Ho preso parte come attore alle prime commedie della compagnia di Luca De Filippo che erano dirette da Eduardo. Luca mi avrebbe diretto solo qualche anno dopo ne “Il piacere dell’onestà” con la compagnia del teatro Eliseo, con Umberto Orsini. Eduardo mi ha trasmesso la dedizione a questo mestiere (la passione era già viva in me) e la serietà nell’affrontare questo mestiere che definirei quasi una missione. Luca aveva la stessa stoffa del padre (con le dovute proporzioni) soprattutto dal punto di vista imprenditoriale (ovviamente senza nulla togliere alla valenza artistica), e lo ricordo come un caro amico, un collega spassoso, forse anche per la vicinanza di età. Per Eduardo provavo un timore reverenziale e una ammirazione tali da non poter fare altro che ammirarlo e tentare di compiacerlo.

Tra i tanti personaggi da lei interpretati, a quale si sente più affezionato e perché?

È logico che alcuni dei personaggi interpretati, sia in teatro che in cinema, rispondano al mio gusto per affezione (penso a Cico di “E fuori nevica” di Salemme o ad Alessandro de “I dolori del del corpo” di Cetty Sommella) ma sarebbe ingiusto non dichiarare che tutti, davvero tutti, mi sono rimasti un po’ incollati addosso e li porto sempre con me. Quindi farei un torto a quelli non citati, penso a Ghigo di “Lo chiamavano Bulldozer” o a Costabile Piccolo di “Benvenuti al Sud”. Perché credo che un personaggio interpretato vada innanzitutto amato, dunque, se si parla di amore, lo ho amati tutti, ma veramente tutti.

Le andrebbe di parlarci del suo sodalizio artistico e umano con Vincenzo Salemme?

Vincenzo era ed è un mio amico fraterno. Negli ultimi tempi, per reciproci impegni, riusciamo a vederci molto poco, ma non manchiamo di sentirci, ogni tanto. La collaborazione con Vincenzo, durata quasi un decennio, ha rappresentato una fase felice del mio percorso, perché nessuno come lui conosce i lati più reconditi della mia “espressività” e abbiamo insieme lavorato, sotto la sua direzione, raggiungendo obiettivi importanti dal punto di vista professionale che hanno ulteriormente consolidato la nostra amicizia.

Sempre a proposito delle sue collaborazioni con Salemme, ricordiamo alcune commedie che sono state trasposte cinematograficamente (“L’amico del cuore”, “…E fuori nevica!”, “Una festa esagerata”). In genere, trasformare una commedia teatrale in un film è un’operazione un po’ rischiosa e non sempre riuscita. Secondo il suo parere, ha funzionato utilizzare il linguaggio cinematografico per delle opere che sono nate in teatro?

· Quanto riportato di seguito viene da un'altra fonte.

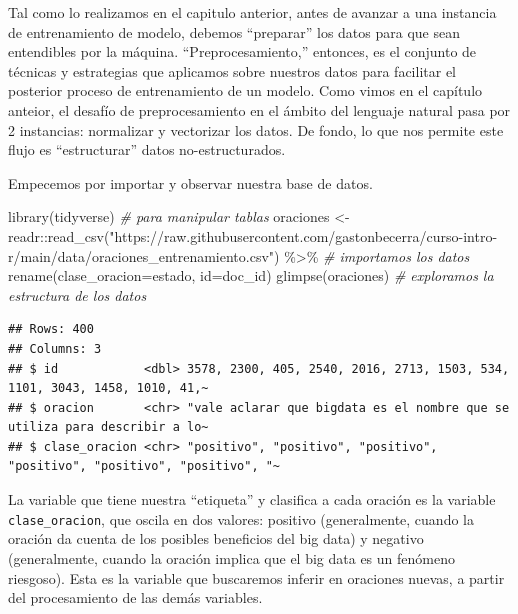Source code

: \documentclass[
]{book}
\newenvironment{Shaded}{\begin{snugshade}}{\end{snugshade}}
\newcommand{\AttributeTok}[1]{\textcolor[rgb]{0.77,0.63,0.00}{#1}}
\newcommand{\CommentTok}[1]{\textcolor[rgb]{0.56,0.35,0.01}{\textit{#1}}}
\newcommand{\FunctionTok}[1]{\textcolor[rgb]{0.00,0.00,0.00}{#1}}
\newcommand{\NormalTok}[1]{#1}
\newcommand{\OtherTok}[1]{\textcolor[rgb]{0.56,0.35,0.01}{#1}}
\newcommand{\SpecialCharTok}[1]{\textcolor[rgb]{0.00,0.00,0.00}{#1}}
\newcommand{\StringTok}[1]{\textcolor[rgb]{0.31,0.60,0.02}{#1}}
\begin{document}
Tal como lo realizamos en el capitulo anterior, antes de avanzar a una instancia de entrenamiento de modelo, debemos ``preparar'' los datos para que sean entendibles por la máquina. ``Preprocesamiento,'' entonces, es el conjunto de técnicas y estrategias que aplicamos sobre nuestros datos para facilitar el posterior proceso de entrenamiento de un modelo. Como vimos en el capítulo anteior, el desafío de preprocesamiento en el ámbito del lenguaje natural pasa por 2 instancias: normalizar y vectorizar los datos. De fondo, lo que nos permite este flujo es ``estructurar'' datos no-estructurados.

Empecemos por importar y observar nuestra base de datos.

\begin{Shaded}
\begin{Highlighting}[]
\FunctionTok{library}\NormalTok{(tidyverse) }\CommentTok{\# para manipular tablas}
\NormalTok{oraciones }\OtherTok{\textless{}{-}}\NormalTok{ readr}\SpecialCharTok{::}\FunctionTok{read\_csv}\NormalTok{(}\StringTok{"https://raw.githubusercontent.com/gastonbecerra/curso{-}intro{-}r/main/data/oraciones\_entrenamiento.csv"}\NormalTok{) }\SpecialCharTok{\%\textgreater{}\%} \CommentTok{\# importamos los datos}
  \FunctionTok{rename}\NormalTok{(}\AttributeTok{clase\_oracion=}\NormalTok{estado, }\AttributeTok{id=}\NormalTok{doc\_id) }
\FunctionTok{glimpse}\NormalTok{(oraciones) }\CommentTok{\# exploramos la estructura de los datos}
\end{Highlighting}
\end{Shaded}

\begin{verbatim}
## Rows: 400
## Columns: 3
## $ id            <dbl> 3578, 2300, 405, 2540, 2016, 2713, 1503, 534, 1101, 3043, 1458, 1010, 41,~
## $ oracion       <chr> "vale aclarar que bigdata es el nombre que se utiliza para describir a lo~
## $ clase_oracion <chr> "positivo", "positivo", "positivo", "positivo", "positivo", "positivo", "~
\end{verbatim}

La variable que tiene nuestra ``etiqueta'' y clasifica a cada oración es la variable \texttt{clase\_oracion}, que oscila en dos valores: positivo (generalmente, cuando la oración da cuenta de los posibles beneficios del big data) y negativo (generalmente, cuando la oración implica que el big data es un fenómeno riesgoso). Esta es la variable que buscaremos inferir en oraciones nuevas, a partir del procesamiento de las demás variables.
\end{document}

Quando le opere teatrali si prestano al cinema, come quelle di Vincenzo, il gioco è abbastanza semplice. Va detto, comunque, che lui ha sempre saputo “adattarle” al cinema, ripensando ad ambientazioni e modalità tecniche più consone al cinema e i risultati (anche di botteghino) si sono visti chiaramente.

Continuando a parlare di linguaggi differenti, lei è un attore di straordinaria versatilità: spazia, e lo fa in maniera molto disinvolta, dal teatro al cinema e alla serialità televisiva (che sta prendendo sempre più piede e la città di Napoli ha avuto un vero e proprio “boom” di fiction di successo negli ultimi anni). Quanto è stato importante per lei partire da un background teatrale?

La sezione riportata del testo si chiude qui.